JOAN MICKLIN SILVER (1935 - 2020)


Joan Micklin Silver
, the pioneering female filmmaker best known for her feature film debut, "Hester Street" and the romantic-comedy, "Crossing Delancey", has passed away on December 31st. The writer/director died from complications of vascular dementia at the age of eighty-five.

Born on May 24th in Omaha, NE, Micklin would attend Sarah Lawrence College and married Raphael Silver, a real estate developer, three weeks after graduation in 1956. The couple moved to his hometown of Cleveland, OH where she would get involved in writing and directing local theater. In 1967, the family, which had grown with three daughters, Claudia, Dina and Marisa, moved to New York. With major film and theater production now in closer contact, Silver seriously pursued a professional career. Her first opportunity came when she went to work for Linda Gottlieb at the Learning Corporation of America where she wrote scripts for children's educational films and directed three shorts.

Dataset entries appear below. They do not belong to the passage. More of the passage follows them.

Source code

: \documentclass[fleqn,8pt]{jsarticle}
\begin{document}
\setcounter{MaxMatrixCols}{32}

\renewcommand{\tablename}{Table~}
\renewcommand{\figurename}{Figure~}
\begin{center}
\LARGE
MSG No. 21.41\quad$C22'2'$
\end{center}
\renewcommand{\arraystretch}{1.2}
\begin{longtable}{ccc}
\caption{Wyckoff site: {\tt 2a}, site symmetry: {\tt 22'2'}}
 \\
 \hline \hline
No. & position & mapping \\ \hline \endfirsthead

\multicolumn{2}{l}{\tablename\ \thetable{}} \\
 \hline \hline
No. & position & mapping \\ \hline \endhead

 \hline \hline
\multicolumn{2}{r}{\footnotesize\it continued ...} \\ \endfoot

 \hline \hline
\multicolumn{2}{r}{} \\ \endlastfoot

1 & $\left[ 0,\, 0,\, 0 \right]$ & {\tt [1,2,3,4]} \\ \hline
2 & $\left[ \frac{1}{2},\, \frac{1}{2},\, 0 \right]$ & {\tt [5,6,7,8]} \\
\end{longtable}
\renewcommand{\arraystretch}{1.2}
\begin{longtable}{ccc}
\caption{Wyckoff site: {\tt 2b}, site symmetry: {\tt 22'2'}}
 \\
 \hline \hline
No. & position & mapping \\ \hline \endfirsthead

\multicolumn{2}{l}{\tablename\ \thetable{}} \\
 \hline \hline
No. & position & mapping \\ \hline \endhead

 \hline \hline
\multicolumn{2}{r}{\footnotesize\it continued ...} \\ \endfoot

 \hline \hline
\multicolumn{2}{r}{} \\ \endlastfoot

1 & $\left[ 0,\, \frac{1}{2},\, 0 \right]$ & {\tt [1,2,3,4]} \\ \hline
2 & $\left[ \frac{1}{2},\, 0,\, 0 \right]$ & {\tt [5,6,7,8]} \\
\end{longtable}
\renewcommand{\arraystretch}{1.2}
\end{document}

Silver's first major break came when she sold a screenplay that she had co-written with Gottlieb called, "Limbo" about the wives of prisoners of war, to Universal Studios. But the script would be heavily re-written and the male director had a completely different vision for the film. Determined not to have that happen again, Silver decided she wanted to direct her next screenplay. However, she quickly ran in to sexism early on as she was told by a studio executive that movies were already too complicated and women directors were not worth the additional trouble.

Undeterred, Silver would form a production company, Midwest Films with her husband. He largely got involved due to the many frustrations he saw his wife having to deal with while trying to start her film career. The first film Silver wrote and directed was "Hester Street", the story of Russian Jewish immigrants who come to the live in Manhattan's Lower East Side. The very low-budget drama released in 1975 would prove to be a critical and box-office success with star, Carol Kane (in her first major film role) earning a Best Actress Oscar nomination. Silver's follow-up 1977 feature, "Between the Lines", about a group of people who work at an alt newspaper in Boston, would also receive critical praise. With her third film, Silver had adapted Ann Beattie's novel, "Chilly Scenes of Winter" for United Artists. But the studio changed the title to "Head Over Heels" and tacked on a happy ending to the film in 1979. This version was not very successful but it would be later re-released in 1982 with the original title and ending, faring much better with critics and audiences.

"Crossing Delancey" is probably Silver's most popular and enduring film. Amy Irving stars as Isabelle, a single, New York bookstore employee trying to put some distance between herself and her traditional Jewish upbringing in the Lower East Side. But her grandmother sets her up with a neighborhood pickle dealer (Peter Riegert). Isabelle realizes he's certainly a nice guy but thinks she wants someone a little rougher around the edges. Silver took her script to several studios who found the story "too ethnic". But luckily Irving was married at the time to one of the most powerful men in Hollywood, filmmaker Steven Spielberg. He suggested Silver give her screenplay to a neighbor who was an executive at Warner Bros. The studio would distribute the feature and "Crossing Delancey" became a box-office hit, earning more than one hundred million worldwide.

Silver would direct seven feature films (which included the 1989 teen-comedy, "Loverboy" with a young Patrick Dempsey as a pizza-delivery boy who offers extra services to older women and "A Fish in the Bathtub", her last film from 1999 which starred the comedy team of Jerry Stiller and Anne Meara), several made-for-television films and directed two Off-Broadway plays.